U.S. oil ends at 3-month high as supplies tighten; Brent snaps 5-day winning streak
Crude-oil futures ended on a mixed note Tuesday, with international benchmark Brent crude slightly lower after posting gains in each of the last five sessions while the U.S. benchmark climbed to its highest finish in three months amid reports of falling Saudi Arabian exports.
Traders also eyed talks between the U.S. and China for signs of progress on trade that could ease worries about energy demand and boost crude prices.
March West Texas Intermediate crude oil CLH9, -0.11% gained 50 cents, or 0.9%, to settle at $56.09 a barrel on the New York Mercantile Exchange — the highest finish for a front-month contract since Nov. 19, according to Dow Jones Market Data. The March contract expires at Wednesday’s settlement.

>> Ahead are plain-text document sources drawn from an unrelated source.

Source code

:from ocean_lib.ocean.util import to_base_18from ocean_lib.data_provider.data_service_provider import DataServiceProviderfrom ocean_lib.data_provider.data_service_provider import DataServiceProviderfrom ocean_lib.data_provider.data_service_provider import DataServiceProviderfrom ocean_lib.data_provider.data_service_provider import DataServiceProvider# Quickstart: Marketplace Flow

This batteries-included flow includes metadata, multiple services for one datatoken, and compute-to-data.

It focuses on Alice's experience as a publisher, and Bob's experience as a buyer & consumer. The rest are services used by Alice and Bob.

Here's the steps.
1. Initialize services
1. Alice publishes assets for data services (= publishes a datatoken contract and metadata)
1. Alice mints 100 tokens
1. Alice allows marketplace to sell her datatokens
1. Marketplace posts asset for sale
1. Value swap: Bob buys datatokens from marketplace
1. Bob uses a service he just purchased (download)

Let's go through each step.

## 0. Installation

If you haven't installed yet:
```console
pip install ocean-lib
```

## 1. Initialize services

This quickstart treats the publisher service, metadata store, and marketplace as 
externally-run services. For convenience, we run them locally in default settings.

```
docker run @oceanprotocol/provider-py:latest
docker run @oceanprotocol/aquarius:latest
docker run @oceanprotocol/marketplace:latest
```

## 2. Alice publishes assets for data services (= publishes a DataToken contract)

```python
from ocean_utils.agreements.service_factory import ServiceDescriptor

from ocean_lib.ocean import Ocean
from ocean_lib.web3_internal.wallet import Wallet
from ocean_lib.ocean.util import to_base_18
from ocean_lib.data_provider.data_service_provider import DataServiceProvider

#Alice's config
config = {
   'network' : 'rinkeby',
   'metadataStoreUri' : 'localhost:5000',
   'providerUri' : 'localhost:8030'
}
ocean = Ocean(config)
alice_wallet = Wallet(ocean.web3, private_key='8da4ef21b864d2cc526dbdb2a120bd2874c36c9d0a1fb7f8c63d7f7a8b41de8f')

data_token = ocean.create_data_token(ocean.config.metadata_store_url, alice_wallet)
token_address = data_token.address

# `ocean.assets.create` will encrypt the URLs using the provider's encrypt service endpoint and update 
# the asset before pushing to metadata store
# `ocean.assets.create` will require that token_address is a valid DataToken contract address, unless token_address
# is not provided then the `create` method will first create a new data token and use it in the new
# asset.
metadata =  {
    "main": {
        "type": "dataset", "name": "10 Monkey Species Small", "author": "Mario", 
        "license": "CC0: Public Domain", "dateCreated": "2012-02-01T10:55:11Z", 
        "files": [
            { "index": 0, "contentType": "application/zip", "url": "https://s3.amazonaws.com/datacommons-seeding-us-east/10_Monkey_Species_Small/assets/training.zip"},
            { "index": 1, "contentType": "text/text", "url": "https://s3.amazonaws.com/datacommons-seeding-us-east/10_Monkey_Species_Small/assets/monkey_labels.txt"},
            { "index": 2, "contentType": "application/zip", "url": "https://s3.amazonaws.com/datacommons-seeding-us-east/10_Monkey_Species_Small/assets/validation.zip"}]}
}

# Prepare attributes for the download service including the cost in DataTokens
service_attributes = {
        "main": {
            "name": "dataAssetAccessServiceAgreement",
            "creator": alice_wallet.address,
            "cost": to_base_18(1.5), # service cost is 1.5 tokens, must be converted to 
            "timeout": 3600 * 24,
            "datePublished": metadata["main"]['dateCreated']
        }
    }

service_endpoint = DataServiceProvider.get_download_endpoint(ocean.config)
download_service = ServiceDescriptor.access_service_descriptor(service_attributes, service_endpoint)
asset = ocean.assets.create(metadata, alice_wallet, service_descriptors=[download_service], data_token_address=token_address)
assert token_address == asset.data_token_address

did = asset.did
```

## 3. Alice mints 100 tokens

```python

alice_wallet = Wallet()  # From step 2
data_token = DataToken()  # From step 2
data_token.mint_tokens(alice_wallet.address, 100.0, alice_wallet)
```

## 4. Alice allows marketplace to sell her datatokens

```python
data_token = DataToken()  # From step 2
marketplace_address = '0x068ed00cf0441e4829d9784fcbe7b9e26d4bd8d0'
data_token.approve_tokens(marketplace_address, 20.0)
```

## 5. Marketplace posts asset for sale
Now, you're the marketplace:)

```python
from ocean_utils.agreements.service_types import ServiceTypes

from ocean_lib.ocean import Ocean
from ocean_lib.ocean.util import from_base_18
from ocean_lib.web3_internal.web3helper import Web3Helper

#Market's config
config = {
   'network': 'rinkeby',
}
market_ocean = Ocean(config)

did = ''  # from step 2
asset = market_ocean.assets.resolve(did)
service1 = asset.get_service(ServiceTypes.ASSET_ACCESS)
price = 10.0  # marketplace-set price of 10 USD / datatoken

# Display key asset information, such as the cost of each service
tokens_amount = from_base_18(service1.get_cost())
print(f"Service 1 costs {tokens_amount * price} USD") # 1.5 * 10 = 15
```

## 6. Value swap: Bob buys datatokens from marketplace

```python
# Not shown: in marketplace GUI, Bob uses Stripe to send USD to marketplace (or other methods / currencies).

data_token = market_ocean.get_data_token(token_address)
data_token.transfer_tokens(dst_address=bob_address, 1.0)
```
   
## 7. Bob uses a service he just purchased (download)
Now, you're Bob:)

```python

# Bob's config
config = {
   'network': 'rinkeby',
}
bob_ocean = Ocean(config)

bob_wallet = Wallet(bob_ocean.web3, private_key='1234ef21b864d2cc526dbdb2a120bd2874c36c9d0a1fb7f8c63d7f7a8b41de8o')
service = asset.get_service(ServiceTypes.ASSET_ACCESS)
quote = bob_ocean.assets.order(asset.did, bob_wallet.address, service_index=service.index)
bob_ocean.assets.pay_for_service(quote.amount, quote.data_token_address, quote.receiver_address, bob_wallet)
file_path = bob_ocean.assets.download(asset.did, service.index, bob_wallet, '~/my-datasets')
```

April Brent LCOJ9, -0.11% lost a nickel, or less than 0.1%, to settle at $66.45 a barrel on the ICE Futures Europe exchange after gains in each of the last five sessions.
On Monday, Brent crude saw a modest rise, but there was no settlement for Nymex WTI oil as U.S. markets were closed in observance of Presidents Day holiday. Last week, WTI prices posted a 5.4% weekly gain while Brent soared 6.7% over the same period.
Market participants pointed to bullish output reductions led by the Organization of the Petroleum Exporting Countries and its allies as helping to foster recent gains in crude.
“Saudi Arabia’s production cuts by more than the required level also serve to offset the lack of compliance by countries like Iraq,” said analysts at Commerzbank in a daily note. The cartel’s joint ministerial monitoring committee, or JMMC, which monitors OPEC members’ conformity levels to the cuts agreement, is due to meet in Azerbaijan on March 18.
Crude-oil volumes shipped from major producer Saudi Arabia fell in the first half of February to 6.2 million barrels a day, down 1.3 million barrels a day on the previous month, according to data published by ship tracking firm Kpler on Monday.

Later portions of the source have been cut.